### PROMPT
Taking the line that contains "times smaller: the" as the first and the final line of the records as the last, write out every line between them exactly, ends included, and nothing else.

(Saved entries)
((

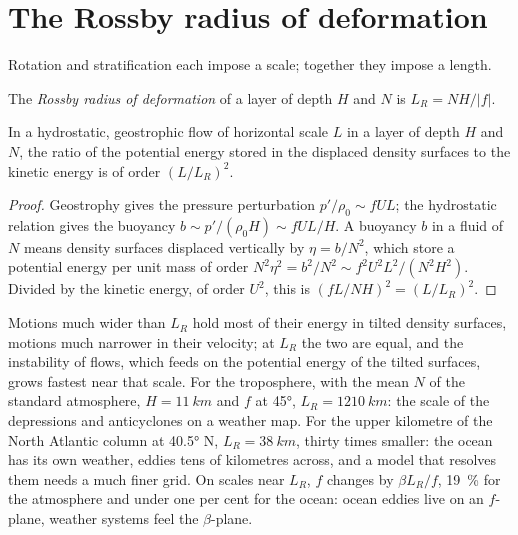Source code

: \section{The Rossby radius of deformation}\label{sec:b3:gfd-foundations:rossby-radius}

Rotation and stratification each impose a scale; together they impose a
length.

\begin{definition}\label{def:b3:gfd-foundations:rossby-radius}
The \emph{Rossby radius of deformation}
of a layer of depth $H$ and  $N$ is $L_R = NH/|f|$.
\end{definition}

\begin{proposition}\label{prop:b3:gfd-foundations:rossby-radius}
In a hydrostatic, geostrophic flow of horizontal scale $L$ in a layer of
depth $H$ and  $N$, the ratio of the potential energy
stored in the displaced density surfaces to the kinetic energy is of order
$(L/L_R)^2$.
\end{proposition}

\begin{proof}
Geostrophy gives the pressure perturbation $p'/\rho_0 \sim fUL$; the
hydrostatic relation gives the buoyancy $b \sim p'/(\rho_0H) \sim fUL/H$. A
buoyancy $b$ in a fluid of  $N$ means density surfaces
displaced vertically by $\eta = b/N^2$, which store a potential energy per
unit mass of order $N^2\eta^2 = b^2/N^2 \sim f^2U^2L^2/(N^2H^2)$. Divided
by the kinetic energy, of order $U^2$, this is $(fL/NH)^2 = (L/L_R)^2$.
\end{proof}

Motions much wider than $L_R$ hold most of their energy in tilted density
surfaces, motions much narrower in their velocity; at $L_R$ the two are
equal, and the instability of  flows, which feeds on the
potential energy of the tilted surfaces, grows fastest near that scale. For
the troposphere, with the mean $N$ of the standard atmosphere, $H =
\qty{11}{km}$ and $f$ at \ang{45}, $L_R = \qty{1210}{km}$: the scale of the
depressions and anticyclones on a weather map. For the upper kilometre of
the North Atlantic column at \ang{40.5} N, $L_R = \qty{38}{km}$, thirty
times smaller: the ocean has its own weather, eddies tens of kilometres
across, and a model that resolves them needs a much finer grid. On scales
near $L_R$, $f$ changes by $\beta L_R/f$, \qty{19}{\percent} for the
atmosphere and under one per cent for the ocean: ocean eddies live on an
$f$-plane, weather systems feel the $\beta$-plane.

))

### REPLY
times smaller: the ocean has its own weather, eddies tens of kilometres
across, and a model that resolves them needs a much finer grid. On scales
near $L_R$, $f$ changes by $\beta L_R/f$, \qty{19}{\percent} for the
atmosphere and under one per cent for the ocean: ocean eddies live on an
$f$-plane, weather systems feel the $\beta$-plane.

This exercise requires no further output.